The government’s farm support programs include commodity support programs, disaster assistance programs, and the federal crop insurance program (FCIP). FCIP’s subsidized insurance programs offer revenue protection in the case of low market prices or crop failure at a favorable rate for farmers — taxpayers cover about 60 percent of the total insurance premiums, while farmers only pay 40 percent.

FCIP policies primarily cover conventionally grown commodity crops like corn, soybeans, cotton, sugar, and wheat. There are fewer and less accessible insurance options available for specialty crop farmers who produce nutritious fruits, vegetables, and tree nuts. This leaves many of these farmers unable to leverage the same taxpayer support that those growing commodity crops — which are primarily used for livestock feed and unhealthy processed foods — receive year after year.

Farmers have to play the hands they’re dealt, so many are driven to grow commodity crops thanks to the accessibility of these lucrative insurance coverage options. As more farmers are driven to farm exclusively for these subsidies, the supply of these select crops increases and drives down market prices. But never fear, because that’s precisely what insurance covers: Farmers are guaranteed to get paid most of the expected revenue of those crops even if market prices are low. As a result, heavily-subsidized farmers no longer have to make market-driven decisions to ensure their operations are profitable. When that risk is removed, it drives the consolidation of farmland.

The Hidden Impacts of Crop Insurance

Farmers can make big bucks on insurance payouts when they’ve got large commodity farming operations. For every dollar farmers pay in premiums, they get back more than $2.20 in claims on average — an annual return of 120 percent. Since there’s no limit on these payments or acreage, farmers can enroll unlimited acres, motivating them to convert as much land as they can into row crops.

Even land that’s clearly become ill-suited for farming can be insured and turn a profit, like the farmland around the Mississippi River that faces frequent, predictable floods. Insurance payments to farmers in this area totaled $1.5 billion over the last two decades. Crop insurance enables this otherwise highly risky land to turn a profit year after year, flood after flood.

Large farm operations flush with cash from these programs can then use that money to outbid cash-strapped farmers without access to these programs, or farmers who receive smaller payments because of their smaller operation sizes, on land purchases and rental rates.

These remaining farmers, while they may do well financially, are still trapped on the Big Ag treadmill, farming exclusively for subsidies.
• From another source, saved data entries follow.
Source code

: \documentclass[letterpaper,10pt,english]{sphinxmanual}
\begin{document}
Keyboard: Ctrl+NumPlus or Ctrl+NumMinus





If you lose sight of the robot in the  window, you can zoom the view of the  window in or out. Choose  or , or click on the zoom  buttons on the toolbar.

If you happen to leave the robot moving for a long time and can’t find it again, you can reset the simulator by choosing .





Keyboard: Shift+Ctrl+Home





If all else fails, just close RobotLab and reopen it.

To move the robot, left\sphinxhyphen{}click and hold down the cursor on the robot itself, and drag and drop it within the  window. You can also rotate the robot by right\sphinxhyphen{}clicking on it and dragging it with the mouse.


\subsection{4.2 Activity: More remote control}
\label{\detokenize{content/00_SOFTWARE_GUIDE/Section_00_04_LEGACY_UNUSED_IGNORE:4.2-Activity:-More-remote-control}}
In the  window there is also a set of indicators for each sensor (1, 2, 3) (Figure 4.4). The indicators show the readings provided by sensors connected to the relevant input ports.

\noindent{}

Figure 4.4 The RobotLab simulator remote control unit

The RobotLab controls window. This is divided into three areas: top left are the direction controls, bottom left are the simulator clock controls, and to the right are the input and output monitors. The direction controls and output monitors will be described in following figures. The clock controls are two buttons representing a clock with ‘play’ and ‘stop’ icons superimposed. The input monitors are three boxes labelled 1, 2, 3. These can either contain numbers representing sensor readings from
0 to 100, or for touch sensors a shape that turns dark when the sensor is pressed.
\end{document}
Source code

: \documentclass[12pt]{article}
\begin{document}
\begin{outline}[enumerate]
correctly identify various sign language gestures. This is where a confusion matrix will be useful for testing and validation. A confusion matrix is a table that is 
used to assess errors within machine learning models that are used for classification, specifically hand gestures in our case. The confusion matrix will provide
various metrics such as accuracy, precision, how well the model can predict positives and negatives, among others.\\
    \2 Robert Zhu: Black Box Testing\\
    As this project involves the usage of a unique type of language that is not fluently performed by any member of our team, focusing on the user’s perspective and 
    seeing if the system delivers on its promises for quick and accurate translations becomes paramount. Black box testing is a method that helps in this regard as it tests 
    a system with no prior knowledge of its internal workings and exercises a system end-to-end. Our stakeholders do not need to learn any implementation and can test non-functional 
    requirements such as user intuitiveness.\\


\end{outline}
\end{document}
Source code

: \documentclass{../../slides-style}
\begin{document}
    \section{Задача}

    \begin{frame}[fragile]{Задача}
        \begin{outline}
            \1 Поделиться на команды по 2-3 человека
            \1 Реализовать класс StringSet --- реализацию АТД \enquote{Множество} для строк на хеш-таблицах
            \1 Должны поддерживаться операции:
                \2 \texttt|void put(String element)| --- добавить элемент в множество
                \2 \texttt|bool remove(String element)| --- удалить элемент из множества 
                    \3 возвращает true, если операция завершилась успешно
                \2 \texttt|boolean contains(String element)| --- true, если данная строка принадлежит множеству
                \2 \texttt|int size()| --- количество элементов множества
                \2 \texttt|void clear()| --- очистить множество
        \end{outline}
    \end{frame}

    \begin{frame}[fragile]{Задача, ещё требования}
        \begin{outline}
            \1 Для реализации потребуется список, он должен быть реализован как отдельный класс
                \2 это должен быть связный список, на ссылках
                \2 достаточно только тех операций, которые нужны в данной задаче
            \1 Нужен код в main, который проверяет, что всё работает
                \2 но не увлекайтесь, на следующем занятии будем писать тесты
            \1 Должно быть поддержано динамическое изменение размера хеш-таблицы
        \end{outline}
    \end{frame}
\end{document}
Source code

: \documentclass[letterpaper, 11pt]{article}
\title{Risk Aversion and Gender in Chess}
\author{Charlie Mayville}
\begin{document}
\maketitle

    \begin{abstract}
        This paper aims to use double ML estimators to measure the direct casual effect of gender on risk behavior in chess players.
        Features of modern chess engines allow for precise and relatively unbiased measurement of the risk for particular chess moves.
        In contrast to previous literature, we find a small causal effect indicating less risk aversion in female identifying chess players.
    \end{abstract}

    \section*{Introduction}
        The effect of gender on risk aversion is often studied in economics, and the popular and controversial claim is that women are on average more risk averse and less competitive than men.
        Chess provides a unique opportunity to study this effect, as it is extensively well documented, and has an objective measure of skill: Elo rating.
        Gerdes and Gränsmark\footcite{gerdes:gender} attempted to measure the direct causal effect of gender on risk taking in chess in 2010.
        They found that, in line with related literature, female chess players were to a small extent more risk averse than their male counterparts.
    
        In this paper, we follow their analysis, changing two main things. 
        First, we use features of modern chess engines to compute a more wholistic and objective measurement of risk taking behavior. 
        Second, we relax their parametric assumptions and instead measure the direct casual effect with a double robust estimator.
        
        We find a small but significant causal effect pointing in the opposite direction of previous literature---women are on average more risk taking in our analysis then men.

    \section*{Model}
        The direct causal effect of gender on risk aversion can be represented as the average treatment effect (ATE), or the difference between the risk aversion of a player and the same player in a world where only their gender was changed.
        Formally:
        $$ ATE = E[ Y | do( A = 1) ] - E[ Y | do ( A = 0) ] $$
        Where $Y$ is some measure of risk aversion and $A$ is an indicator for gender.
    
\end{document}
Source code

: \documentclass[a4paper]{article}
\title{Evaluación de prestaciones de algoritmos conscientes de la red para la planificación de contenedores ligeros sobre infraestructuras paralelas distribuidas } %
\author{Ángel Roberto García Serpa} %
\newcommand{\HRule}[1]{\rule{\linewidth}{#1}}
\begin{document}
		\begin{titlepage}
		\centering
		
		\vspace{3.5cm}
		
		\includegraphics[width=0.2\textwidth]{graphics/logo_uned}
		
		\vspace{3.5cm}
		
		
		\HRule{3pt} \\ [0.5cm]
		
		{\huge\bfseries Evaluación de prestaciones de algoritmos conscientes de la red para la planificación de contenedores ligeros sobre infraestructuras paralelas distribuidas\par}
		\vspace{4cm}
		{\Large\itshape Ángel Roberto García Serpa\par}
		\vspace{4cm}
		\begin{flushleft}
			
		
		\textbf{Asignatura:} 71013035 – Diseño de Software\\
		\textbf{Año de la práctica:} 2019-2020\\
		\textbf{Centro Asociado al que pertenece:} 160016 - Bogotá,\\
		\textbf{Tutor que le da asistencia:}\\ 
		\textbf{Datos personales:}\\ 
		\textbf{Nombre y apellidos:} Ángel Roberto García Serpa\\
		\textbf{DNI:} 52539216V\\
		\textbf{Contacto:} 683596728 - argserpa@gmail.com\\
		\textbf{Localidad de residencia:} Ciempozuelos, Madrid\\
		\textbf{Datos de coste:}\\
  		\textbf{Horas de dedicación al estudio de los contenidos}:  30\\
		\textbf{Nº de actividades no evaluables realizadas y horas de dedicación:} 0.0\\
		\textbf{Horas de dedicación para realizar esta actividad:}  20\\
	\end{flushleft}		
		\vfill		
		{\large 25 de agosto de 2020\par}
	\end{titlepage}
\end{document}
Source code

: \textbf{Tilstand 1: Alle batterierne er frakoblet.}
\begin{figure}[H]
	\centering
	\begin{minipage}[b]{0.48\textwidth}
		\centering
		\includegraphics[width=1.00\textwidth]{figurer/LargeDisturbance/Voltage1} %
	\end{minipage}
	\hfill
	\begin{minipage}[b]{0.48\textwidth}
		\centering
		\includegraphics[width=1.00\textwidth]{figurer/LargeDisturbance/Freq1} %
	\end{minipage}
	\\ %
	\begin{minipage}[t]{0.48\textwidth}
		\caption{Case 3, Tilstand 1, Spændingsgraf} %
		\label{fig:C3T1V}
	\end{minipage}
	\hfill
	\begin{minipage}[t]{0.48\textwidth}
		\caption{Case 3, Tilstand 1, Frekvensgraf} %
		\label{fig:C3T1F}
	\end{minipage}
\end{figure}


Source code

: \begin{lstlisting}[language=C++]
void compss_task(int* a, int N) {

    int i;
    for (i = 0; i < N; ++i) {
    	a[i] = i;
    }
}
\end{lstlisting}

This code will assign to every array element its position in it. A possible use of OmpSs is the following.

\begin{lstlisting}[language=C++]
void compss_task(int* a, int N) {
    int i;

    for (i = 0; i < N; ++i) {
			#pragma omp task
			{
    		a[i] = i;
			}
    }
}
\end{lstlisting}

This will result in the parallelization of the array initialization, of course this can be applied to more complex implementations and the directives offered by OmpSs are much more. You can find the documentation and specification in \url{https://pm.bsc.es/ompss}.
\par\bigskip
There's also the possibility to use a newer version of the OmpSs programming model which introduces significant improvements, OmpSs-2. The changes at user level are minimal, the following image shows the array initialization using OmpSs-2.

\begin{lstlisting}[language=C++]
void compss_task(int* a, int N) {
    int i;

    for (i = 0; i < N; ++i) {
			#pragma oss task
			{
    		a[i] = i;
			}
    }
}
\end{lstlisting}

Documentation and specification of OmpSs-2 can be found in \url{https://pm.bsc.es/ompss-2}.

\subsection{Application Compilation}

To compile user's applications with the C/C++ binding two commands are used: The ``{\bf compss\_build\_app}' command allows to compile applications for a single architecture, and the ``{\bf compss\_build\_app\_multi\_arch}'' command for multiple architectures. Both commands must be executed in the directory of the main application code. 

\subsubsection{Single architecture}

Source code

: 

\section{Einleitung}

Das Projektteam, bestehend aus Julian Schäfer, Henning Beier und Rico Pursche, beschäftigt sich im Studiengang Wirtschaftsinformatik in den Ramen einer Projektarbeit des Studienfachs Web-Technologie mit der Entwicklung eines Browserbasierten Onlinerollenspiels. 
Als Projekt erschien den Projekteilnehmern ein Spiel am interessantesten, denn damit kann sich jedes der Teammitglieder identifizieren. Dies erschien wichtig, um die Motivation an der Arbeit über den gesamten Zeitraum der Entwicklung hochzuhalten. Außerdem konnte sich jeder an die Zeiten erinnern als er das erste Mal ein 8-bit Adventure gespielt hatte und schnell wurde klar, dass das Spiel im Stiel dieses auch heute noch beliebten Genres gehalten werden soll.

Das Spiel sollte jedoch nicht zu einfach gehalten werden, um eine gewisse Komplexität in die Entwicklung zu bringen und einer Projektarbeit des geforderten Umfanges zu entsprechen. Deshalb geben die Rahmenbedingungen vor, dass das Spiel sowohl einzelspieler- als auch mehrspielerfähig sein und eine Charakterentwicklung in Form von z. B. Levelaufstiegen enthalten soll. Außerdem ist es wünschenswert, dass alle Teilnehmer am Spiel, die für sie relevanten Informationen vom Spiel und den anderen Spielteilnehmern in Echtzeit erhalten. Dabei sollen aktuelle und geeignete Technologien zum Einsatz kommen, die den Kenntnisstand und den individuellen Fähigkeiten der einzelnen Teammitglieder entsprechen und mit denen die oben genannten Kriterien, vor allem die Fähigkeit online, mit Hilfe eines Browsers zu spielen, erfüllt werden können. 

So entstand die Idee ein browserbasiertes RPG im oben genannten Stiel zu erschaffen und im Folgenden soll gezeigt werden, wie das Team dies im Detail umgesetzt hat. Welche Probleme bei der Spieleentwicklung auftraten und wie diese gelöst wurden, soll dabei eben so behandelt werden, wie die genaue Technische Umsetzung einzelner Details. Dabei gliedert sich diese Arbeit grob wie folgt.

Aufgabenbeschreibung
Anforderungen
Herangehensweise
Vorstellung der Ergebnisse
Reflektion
The only way to stay afloat appears to be by squeezing as many bushels out of their soil as possible with the use of synthetic inputs and farming every inch of land they can. It means applying more pesticides, herbicides, and fertilizer, to the detriment of their land and the environment.

These programs incentivize excessive fertilizer use in particular because payouts for many programs can be greater with higher established yield averages. Farmers with access to more acreage are able to manipulate this further by moving their records around so that they can make insurance claims on some fields while using others to establish higher Actual Production History (APH) values.

The result is ultimately fewer, larger consolidated farming operations that degrade the land and hollow out rural communities.

The farms that don’t get big must get out: Many farmers move away from the communities where their families thrived for generations — leaving a hollowed-out shell of what these communities once were. As more families leave, the schools, independent shops, and locally-owned agriculture businesses fail as well. The spirit of these rural communities is eroded as large-scale, intensive monocropping operations take over. “It becomes more important to have your neighbor’s land than it is to have your neighbor,” as Farm Action Local Leader Kevin Fulton explained in his op-ed.